◆ **TASK INPUTS**:
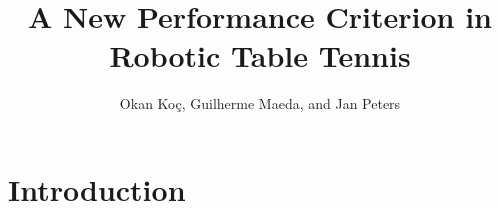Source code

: \documentclass[10pt,a4paper]{article}
\author{Okan Ko\c c, Guilherme Maeda, and Jan Peters}
\title{A New Performance Criterion in Robotic Table Tennis}
\begin{document}
\maketitle


\section{Introduction}


%
%
%
%
%
%
\end{document}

◆ **EXERCISE REQUIREMENTS**: Every record above must reappear exactly in the answer, minus its pictures.

◆ **RESPONSE**:
Source code

: \documentclass[10pt,a4paper]{article}
\author{Okan Ko\c c, Guilherme Maeda, and Jan Peters}
\title{A New Performance Criterion in Robotic Table Tennis}
\begin{document}
\maketitle


\section{Introduction}


%
%
%
%
%
%
\end{document}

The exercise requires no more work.